И вот, в чём, в этой связи, состоит чрезвычайная значимость дела мысли Хайдеггера в осмыслении проблемы гуманизма на данном этапе и в обозримой перспективе. Ближайшим образом, эта значимость обнаруживается в тезисе: "субстанция" человека есть его эк-зистенция (см.
подробнее: фрагмент _архи-нетривиальная специфика подхода_ с выдержками из "Письма о гуманизме").
В тезисе утверждается:
способ, каким человек в своем подлинном существе пребывает при бытии, есть экстатическое стояние в истине бытия (см. там же).
Это утверждение направлено, по сути, как против исчерпавшего себя классического эссенциализма, так и против нонклассической субстанциализации воли к, выражающей нигилистическую суть ситуации этого исчерпания.
Дело в том, что сама воля, в её устремлениях к, коренится в Заботе.
Забота здесь предстаёт как осново-образующее бытия человеком. Причём - в двояком смысле:
- в наброске - как миро-проектирующем становлении человека тем, чем он способен быть в его освобожденности для его наиболее своих возможностей,
- в брошенности - как вверенности озаботившему миру
(см.
подробнее: фрагмент _забота у нас вот такая_).

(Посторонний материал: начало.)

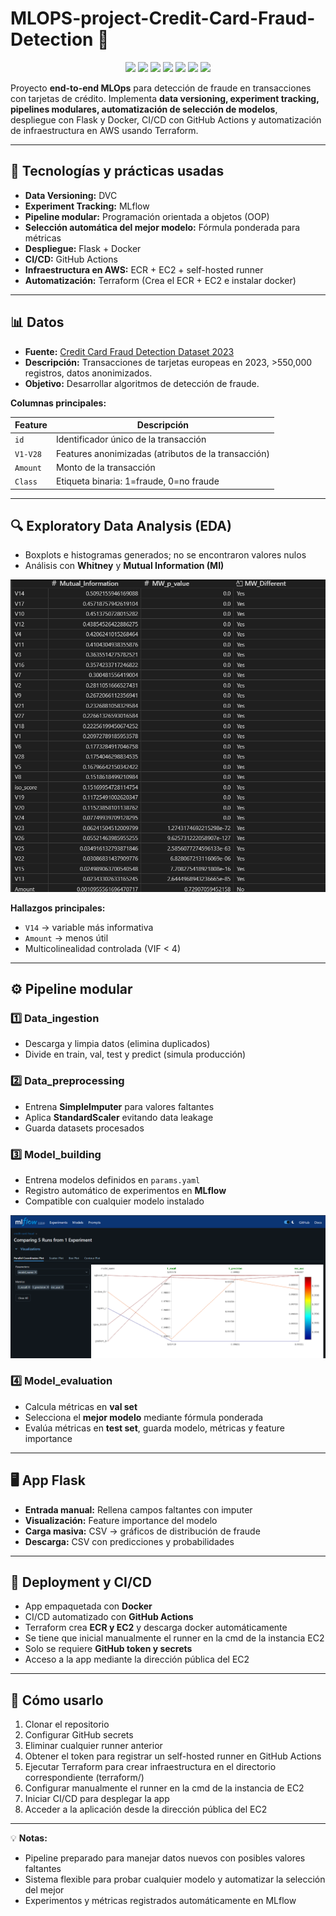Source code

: # MLOPS-project-Credit-Card-Fraud-Detection 🚀

<p align="center">
  <img src="https://img.shields.io/badge/Python-3.11-blue" /> 
  <img src="https://img.shields.io/badge/DVC-data--versioning-green" /> 
  <img src="https://img.shields.io/badge/MLflow-experiments-orange" /> 
  <img src="https://img.shields.io/badge/Docker-container-blue" /> 
  <img src="https://img.shields.io/badge/CI%2FCD-GitHub%20Actions-brightgreen" /> 
  <img src="https://img.shields.io/badge/AWS-ECR%2BEC2-yellow" /> 
  <img src="https://img.shields.io/badge/Terraform%20%2B%20AWS-💠%2B%F0%9F%8C%99-6DB33F" />
</p>

Proyecto **end-to-end MLOps** para detección de fraude en transacciones con tarjetas de crédito. Implementa **data versioning, experiment tracking, pipelines modulares, automatización de selección de modelos**, despliegue con Flask y Docker, CI/CD con GitHub Actions y automatización de infraestructura en AWS usando Terraform.

---

## 🔹 Tecnologías y prácticas usadas

- **Data Versioning:** DVC  
- **Experiment Tracking:** MLflow  
- **Pipeline modular:** Programación orientada a objetos (OOP)  
- **Selección automática del mejor modelo:** Fórmula ponderada para métricas  
- **Despliegue:** Flask + Docker  
- **CI/CD:** GitHub Actions  
- **Infraestructura en AWS:** ECR + EC2 + self-hosted runner  
- **Automatización:** Terraform (Crea el ECR + EC2 e instalar docker)

---

## 📊 Datos

- **Fuente:** [Credit Card Fraud Detection Dataset 2023](https://www.kaggle.com/datasets/nelgiriyewithana/credit-card-fraud-detection-dataset-2023/data)  
- **Descripción:** Transacciones de tarjetas europeas en 2023, >550,000 registros, datos anonimizados.  
- **Objetivo:** Desarrollar algoritmos de detección de fraude.

**Columnas principales:**

| Feature | Descripción |
|---------|------------|
| `id` | Identificador único de la transacción |
| `V1-V28` | Features anonimizadas (atributos de la transacción) |
| `Amount` | Monto de la transacción |
| `Class` | Etiqueta binaria: 1=fraude, 0=no fraude |

---

## 🔍 Exploratory Data Analysis (EDA)

- Boxplots e histogramas generados; no se encontraron valores nulos  
- Análisis con **Whitney** y **Mutual Information (MI)**  
<p align="center">
  <img src="images/MI.png" alt="Mutual Information + Whitney" width="700"/>
</p>

**Hallazgos principales:**

- `V14` → variable más informativa  
- `Amount` → menos útil  
- Multicolinealidad controlada (VIF < 4)  

---

## ⚙ Pipeline modular

### 1️⃣ Data_ingestion
- Descarga y limpia datos (elimina duplicados)  
- Divide en train, val, test y predict (simula producción)

### 2️⃣ Data_preprocessing
- Entrena **SimpleImputer** para valores faltantes  
- Aplica **StandardScaler** evitando data leakage  
- Guarda datasets procesados

### 3️⃣ Model_building
- Entrena modelos definidos en `params.yaml`  
- Registro automático de experimentos en **MLflow**  
- Compatible con cualquier modelo instalado
<p align="center">
  <img src="images/mlflow_experiments.png" alt="MLflow experiments" width="700"/>
</p>


### 4️⃣ Model_evaluation
- Calcula métricas en **val set**  
- Selecciona el **mejor modelo** mediante fórmula ponderada  
- Evalúa métricas en **test set**, guarda modelo, métricas y feature importance

---

## 🖥 App Flask

- **Entrada manual:** Rellena campos faltantes con imputer  
- **Visualización:** Feature importance del modelo  
- **Carga masiva:** CSV → gráficos de distribución de fraude  
- **Descarga:** CSV con predicciones y probabilidades

---

## 🚀 Deployment y CI/CD

- App empaquetada con **Docker**  
- CI/CD automatizado con **GitHub Actions**  
- Terraform crea **ECR y EC2** y descarga docker automáticamente
- Se tiene que inicial manualmente el runner en la cmd de la instancia EC2 
- Solo se requiere **GitHub token y secrets**  
- Acceso a la app mediante la dirección pública del EC2

---

## 🔧 Cómo usarlo

1. Clonar el repositorio
2. Configurar GitHub secrets
3. Eliminar cualquier runner anterior
4. Obtener el token para registrar un self-hosted runner en GitHub Actions
5. Ejecutar Terraform para crear infraestructura en el directorio correspondiente (terraform/)
6. Configurar manualmente el runner en la cmd de la instancia de EC2
7. Iniciar CI/CD para desplegar la app
8. Acceder a la aplicación desde la dirección pública del EC2

---

💡 **Notas:**  
- Pipeline preparado para manejar datos nuevos con posibles valores faltantes  
- Sistema flexible para probar cualquier modelo y automatizar la selección del mejor  
- Experimentos y métricas registrados automáticamente en MLflow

А то, что составляет онтологический смысл Заботы, есть экстатичность (от греч. εκστατικóν - пребывающее вовне себя) - как характеристика экзистенциальной временности (см.
подробнее: фрагмент _изречение временения_).
Действительно высвобождаясь в становлении тем, чем он способен быть, человек претворяет экстатический образ собственной Заботы. Заключенные в этом образе собственнейшие возможности становятся внятны как единственно решающее мгновения ока (ср. строки в эпиграфе).
Уединяющее существо мгновенно-очного внятия может состоять и в том, чтобы помочь другому стать в своей заботе зорким и для нее свободным (см.
подробнее: фрагмент _иметь мужество мыслить, руководствуясь бытием_). Образующее существо Заботы, тем самым, может претворяться в том, чтобы со-участвовать в обретении другим человеком собственного образа. Именно экстатического образа, - когда становление тем, чем способен быть человек, обретая свой образ, происходит в само-трансцендировании, претворении способности быть вовне себя.
Очевидно, именно здесь следует усматривать то, что призван концентрированно выражать институт образования. Но в не меньшей мере это относится и к другими институтам. В том числе - к идео-логии, логос которой должен увязывать выражаемое им идейное содержание с единящим целым Заботы, тем самым скрепляя отношения граждан единомыслием.
Наконец, что касается вопроса о возможности соединить консервативно-удерживающее и революционно-творческое начала в развитии социальных институтов и, в целом, в общественно-историческом развитии. Важно уразуметь то, что касается данного в "Письме о гуманизме" определения подлинного пребывания человека как экстатического стояния в истине бытия.
А именно:
Этим сущностным определением человека гуманистические интерпретации человека как animal rationale, как “личности”, как духовно-душевно-телесного существа не объявляются ложными и не отвергаются. Наоборот, единственная мысль здесь та, что высшие гуманистические определения человеческого существа еще не достигают собственного достоинства человека.
Следовательно, утверждения о человеке как о "том же самом" во все времена опускают понимание человека ниже того, что достигнуто. А это - минус возможность апеллировать к осново-образующему в бытии человеком.